Весь город был на пышной свадьбе в домашней церкви губернаторского дома. Сам преосвященный совершал обряд венчания. Тридцать карет стояло у подъезда. В ту же ночь, после вечернего банкета, Лида с молодым мужем села в отдельный вагон, заказанный для этого случая, и покатила за границу проводить медовый месяц. С тяжёлыми, искренними рыданиями прощалась с нею Татьяна Сергеевна. Она чувствовала, что Лида уносится от неё навсегда, что вместе с нею закатывается заря беспечального прошлого и наступает суровая година горя и лишений. Лида тоже чувствовала это и сознавала своё бессилие. Ей очень хотелось удержать при себе мать. Но она видела, что мать навсегда отрезана от неё, что человек, её купивший, купил только её одну. Одна мысль — навязывать своему мужу нищету своей семьи — возмущала Лиду бесконечно. Она никогда не унизится перед мужем до просьбы подачки её семейству. Она дала ему понять, чего она желала. Но он ещё яснее дал ей понять, чего он не желал. Конечно, настоять легко: Лида владеет им, он не в состоянии сопротивляться её воле, её капризу, он ползает, как раб, у ног её. Но гордость Лиды никогда не допустит этого. Неуверенным голосом, в неясных словах выразила Лида при прощанье с матерью свою надежду, что они вскоре соединятся опять. Она обещала написать об этом обстоятельнее из Швейцарии. Татьяна Сергеевна с верою и мольбою смотрела ей в глаза, но не вычитала в них ничего, что бы успокоило её. А между тем в первых же письмах из-за границы Овчинников высказывал такие соображения о будущем, которые уничтожили для Татьяны Сергеевны всякую надежду на их общую жизнь.
***
Стук и шум стоит в когда-то тихих, пустынных лощинках и на зелёных холмах обуховского леса.

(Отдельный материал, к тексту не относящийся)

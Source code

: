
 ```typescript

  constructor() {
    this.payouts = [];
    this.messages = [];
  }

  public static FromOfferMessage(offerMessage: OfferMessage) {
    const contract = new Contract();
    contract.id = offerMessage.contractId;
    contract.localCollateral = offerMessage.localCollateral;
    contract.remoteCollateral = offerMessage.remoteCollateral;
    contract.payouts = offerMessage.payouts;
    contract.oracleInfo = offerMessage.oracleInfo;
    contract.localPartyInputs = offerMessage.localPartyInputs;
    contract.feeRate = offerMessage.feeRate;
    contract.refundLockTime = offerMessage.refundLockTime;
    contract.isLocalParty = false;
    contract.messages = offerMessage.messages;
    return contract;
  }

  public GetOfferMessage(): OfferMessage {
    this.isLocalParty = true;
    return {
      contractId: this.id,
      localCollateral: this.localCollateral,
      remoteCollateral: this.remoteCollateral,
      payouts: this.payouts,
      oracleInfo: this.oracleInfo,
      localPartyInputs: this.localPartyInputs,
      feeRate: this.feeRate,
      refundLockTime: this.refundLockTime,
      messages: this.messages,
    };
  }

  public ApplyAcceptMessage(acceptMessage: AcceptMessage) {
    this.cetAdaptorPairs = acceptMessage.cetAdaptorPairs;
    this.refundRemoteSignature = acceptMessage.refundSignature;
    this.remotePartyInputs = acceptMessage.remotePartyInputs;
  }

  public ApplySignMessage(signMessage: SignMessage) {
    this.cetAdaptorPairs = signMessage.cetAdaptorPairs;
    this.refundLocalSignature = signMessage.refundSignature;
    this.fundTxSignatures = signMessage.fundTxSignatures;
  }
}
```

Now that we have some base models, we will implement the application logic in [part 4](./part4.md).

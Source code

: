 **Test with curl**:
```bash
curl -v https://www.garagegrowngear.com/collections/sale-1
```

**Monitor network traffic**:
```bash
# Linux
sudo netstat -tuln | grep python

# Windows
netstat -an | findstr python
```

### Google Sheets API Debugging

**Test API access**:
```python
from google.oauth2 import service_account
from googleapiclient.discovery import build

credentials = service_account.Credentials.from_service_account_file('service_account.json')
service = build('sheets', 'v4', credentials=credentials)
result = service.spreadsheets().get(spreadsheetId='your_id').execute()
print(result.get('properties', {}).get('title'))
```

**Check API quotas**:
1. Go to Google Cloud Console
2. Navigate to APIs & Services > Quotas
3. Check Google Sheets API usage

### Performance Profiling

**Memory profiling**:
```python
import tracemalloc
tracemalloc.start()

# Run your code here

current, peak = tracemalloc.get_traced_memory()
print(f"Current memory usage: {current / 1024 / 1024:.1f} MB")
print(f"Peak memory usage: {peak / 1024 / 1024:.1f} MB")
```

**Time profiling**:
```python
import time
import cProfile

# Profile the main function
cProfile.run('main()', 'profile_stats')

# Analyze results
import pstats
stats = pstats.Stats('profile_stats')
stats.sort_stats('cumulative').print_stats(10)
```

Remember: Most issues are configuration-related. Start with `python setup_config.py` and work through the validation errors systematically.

Обиженным, тревожным карканьем встречают тучи чёрных грачей погром своих воздушных поселений. Всё глубже и вернее врубаются острые жала топоров в массивные, тяжёлые стволы, налитые сытою и сочною древесиною. Медленно, словно раздумывая, шатаются рогатые зелёные шатры, которые сырою пахучею тенью прикрывали в жаркий полдень лесные поляны. И вот покосился, вот падает с угрожающим вздохом громадный ствол. Целое поколение толстых ветвистых дерев на этом стволе… падает не дерево, а целый полипник деревьев. Как трупы посечённых великанов после злой сечи, валяются стволы вековых дубов, берёз, ясеней, кто головой, кто корнями, один прикрыв другого. Уже опустели, оголились целые десятины. В немом ужасе смотрит на поверженную рать богатырей молодая тоненькая берёзка, одиноко уцелевшая среди побоища. Точно ребёнок, с плачем отыскивающий среди трупов знакомые черты! Чуждою и странною кажется эта лесная балка, сплошь заросшая папоротником, когда-то тенистая, сырая и глубокая. И травы в ней словно другие стали, лесные пташки с жалобным писком мечутся над нею и не находят ничего, не узнают ничего. Колючая лесная груша обнажилась на берегу этой балки, никем прежде не виданная; ей словно стыдно и неприятно торчать одной после непроглядной густоты лесных колоннад, так недавно окружавших её. Низвергнуты в прах эти могучие столбы величественного зелёного храма, в котором царствовала благоговейная тишина и в котором воспевали природу хоры природы. Осквернена, открыта наглому взору таинственная глубина его святилищ. Смерть и разрушение двигаются всё дальше и дальше, вместе с дружным стуком топоров. Где пройдут они, только белые пни берёз обливаются. как потоками крови, своими обильными слезами.
Плачет лес, плачут птицы.
А Силай Лапоть, с рябою, как лопата широкою рожею, весело поглядывает своими свиными зеленоватыми глазками на смертоубийство леса. Он не слышит никакого плача, не видит никакого храма.
— Тридцать аршин в дело, важная штука! — говорит он, поталкивая носком дегтярного сапога только что срубленную берёзу. — Мотри, ребята! — кричал он своей артели. — От корешков на подушки нарежьте!